New Capabilities in Contact Center Technology

By. Howard Baldwin

Not all of today’s contact center capabilities are new; what’s new about call-center technology is the ability for these capabilities to be quickly and inexpensively integrated. “Small businesses have always needed call center technology,” insists Chris Lyman, CEO of Fonality. “They’ve just never been able to afford it. Not just the call-center technology, but tying it into your back-office systems has been heinously expensive.”
Twenty years ago, telephone company equipment was proprietary — both the hardware and software were created solely for the use of the telephone company, so that when you wanted to integrate computer equipment with telephone equipment (known as computer-telephony integration, or CTI), the costs were exorbitant because the computer systems were probably proprietary as well, so you needed programmers who understood the intricacies of not one but two arcane systems.
In recent years, considerable change has taken place. Call center software runs on industry-standard servers, just as databases do; integrating applications is much simpler than it used to be. Even more important, most telephony systems now also run on industry-standard servers, rather than on proprietary hardware.
Finally, the convergence of voice and data networks — on which voice transmissions use the Internet protocol — makes call-center integration even less complicated, and less expensive to implement.
At the same time that voice and data networks have converged, specialized call-center capabilities have been integrated as well.

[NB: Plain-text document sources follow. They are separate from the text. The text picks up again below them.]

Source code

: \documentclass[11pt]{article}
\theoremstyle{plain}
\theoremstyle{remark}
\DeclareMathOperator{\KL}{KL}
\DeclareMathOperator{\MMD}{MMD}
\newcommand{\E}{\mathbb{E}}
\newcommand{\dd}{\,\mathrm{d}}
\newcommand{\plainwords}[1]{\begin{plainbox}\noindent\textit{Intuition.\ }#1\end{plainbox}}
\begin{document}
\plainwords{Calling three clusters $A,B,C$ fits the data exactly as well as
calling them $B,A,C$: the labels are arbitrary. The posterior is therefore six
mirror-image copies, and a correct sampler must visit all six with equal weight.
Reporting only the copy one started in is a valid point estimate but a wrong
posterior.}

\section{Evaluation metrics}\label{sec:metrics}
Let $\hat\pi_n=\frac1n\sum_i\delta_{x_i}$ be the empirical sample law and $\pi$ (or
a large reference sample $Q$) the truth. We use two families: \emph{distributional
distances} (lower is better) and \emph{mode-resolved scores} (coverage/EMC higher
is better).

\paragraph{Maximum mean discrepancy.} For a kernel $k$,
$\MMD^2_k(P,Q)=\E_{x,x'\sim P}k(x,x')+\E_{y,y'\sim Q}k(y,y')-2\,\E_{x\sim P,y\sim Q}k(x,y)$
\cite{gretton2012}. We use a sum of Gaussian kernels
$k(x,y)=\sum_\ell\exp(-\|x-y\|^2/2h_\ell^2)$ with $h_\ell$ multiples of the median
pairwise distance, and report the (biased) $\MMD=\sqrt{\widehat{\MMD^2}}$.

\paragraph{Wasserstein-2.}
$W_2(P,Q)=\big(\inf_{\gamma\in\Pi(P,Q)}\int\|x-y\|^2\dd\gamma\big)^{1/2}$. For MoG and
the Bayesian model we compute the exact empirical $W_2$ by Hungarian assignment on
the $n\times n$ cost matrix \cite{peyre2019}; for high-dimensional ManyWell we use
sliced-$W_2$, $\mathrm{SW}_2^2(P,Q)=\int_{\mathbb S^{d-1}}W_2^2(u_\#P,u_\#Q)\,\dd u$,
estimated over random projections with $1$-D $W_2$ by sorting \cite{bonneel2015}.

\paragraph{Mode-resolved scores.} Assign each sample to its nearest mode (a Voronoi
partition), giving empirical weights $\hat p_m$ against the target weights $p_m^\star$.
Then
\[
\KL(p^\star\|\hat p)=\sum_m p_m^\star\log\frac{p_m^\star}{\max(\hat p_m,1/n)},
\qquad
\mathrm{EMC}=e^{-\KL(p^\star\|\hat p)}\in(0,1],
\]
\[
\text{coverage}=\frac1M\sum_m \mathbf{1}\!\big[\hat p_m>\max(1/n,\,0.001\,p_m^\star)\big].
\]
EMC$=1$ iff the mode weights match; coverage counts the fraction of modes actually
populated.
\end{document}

At one time, you may have had to separately purchase automatic call distribution (ACD) software, which distributes calls into queues for agents, and integrate it with IVR software, which, as noted, routes calls to the appropriate department. It seems silly now, but Bern Elliott of the analyst firm Gartner notes that a major shift in the last few years has been for vendors to offer a full portfolio of such products. “The differences between the products have been reduced, and people want to get them through a single vendor or through a partnership,” he says.
“Any vendor that you select now comes with the complete package,” notes Dan Coen, vice-president of call centers for CallSource, which offers call-center services on an outsourced basis. “You should be leery of a niche player, not because they won’t do that particular thing well, but because they can’t scale” as you need to add capabilities.
And that integration, insists Bern Elliott of the analyst firm Gartner, is what a call center is about. “It’s people supporting people. All you really need is for the most basic call center is a person and a phone. People get so caught up in the technology that they forget what’s important.”